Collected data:
----
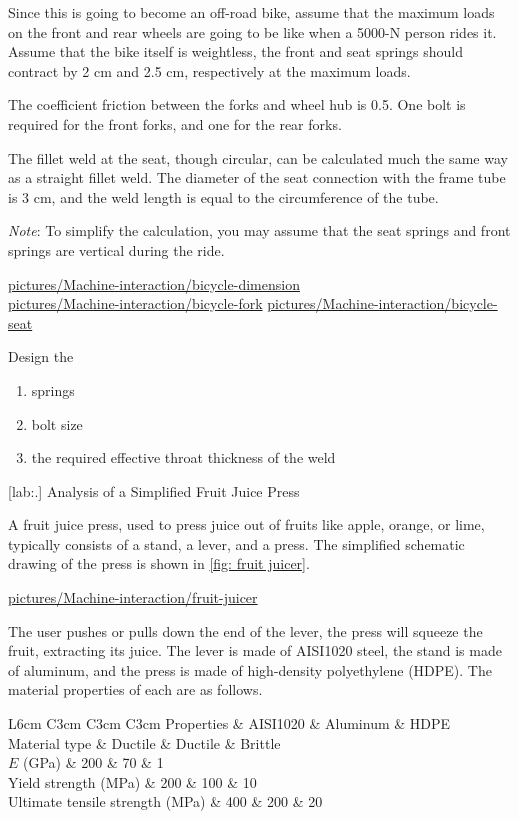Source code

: \documentclass[a4paper,openany,nobib]{tufte-book}
\begin{document}
{{Since this is going to become an off-road bike, assume that the maximum
loads on the front and rear wheels are going to be like when a 5000-N
person rides it. Assume that the bike itself is weightless, the front
and seat springs should contract by 2 cm and 2.5 cm, respectively at the
maximum loads.

The coefficient friction between the forks and wheel hub is 0.5. One
bolt is required for the front forks, and one for the rear forks.

The fillet weld at the seat, though circular, can be calculated much the
same way as a straight fillet weld. The diameter of the seat connection
with the frame tube is 3 cm, and the weld length is equal to the
circumference of the tube.

\emph{Note}: To simplify the calculation, you may assume that the seat
springs and front springs are vertical during the ride.

\url{pictures/Machine-interaction/bicycle-dimension}\\
\url{pictures/Machine-interaction/bicycle-fork}
\url{pictures/Machine-interaction/bicycle-seat}

Design the

\begin{enumerate}
\item springs

\item bolt size

\item the required effective throat thickness of the weld
\end{enumerate}

[lab:.]
Analysis of a Simplified Fruit Juice Press

A fruit juice press, used to press juice out of fruits like apple,
orange, or lime, typically consists of a stand, a lever, and a press.
The simplified schematic drawing of the press is shown in
\ref{fig: fruit juicer}.


\url{pictures/Machine-interaction/fruit-juicer}

The user pushes or pulls down the end of the lever, the press will
squeeze the fruit, extracting its juice. The lever is made of AISI1020
steel, the stand is made of aluminum, and the press is made of
high-density polyethylene (HDPE). The material properties of each are as
follows.


 L6cm C3cm C3cm C3cm Properties \& AISI1020 \& Aluminum \& HDPE\\
Material type \& Ductile \& Ductile \& Brittle\\
\(E\) (GPa) \& 200 \& 70 \& 1\\
Yield strength (MPa) \& 200 \& 100 \& 10\\
Ultimate tensile strength (MPa) \& 400 \& 200 \& 20\\

}}
\end{document}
----
Try it:
Print again the lines of the entries above that fall between the line holding "person rides it." and the line holding "bolt is required", inclusive, exactly as they stand.

Task response:
person rides it. Assume that the bike itself is weightless, the front
and seat springs should contract by 2 cm and 2.5 cm, respectively at the
maximum loads.

The coefficient friction between the forks and wheel hub is 0.5. One
bolt is required for the front forks, and one for the rear forks.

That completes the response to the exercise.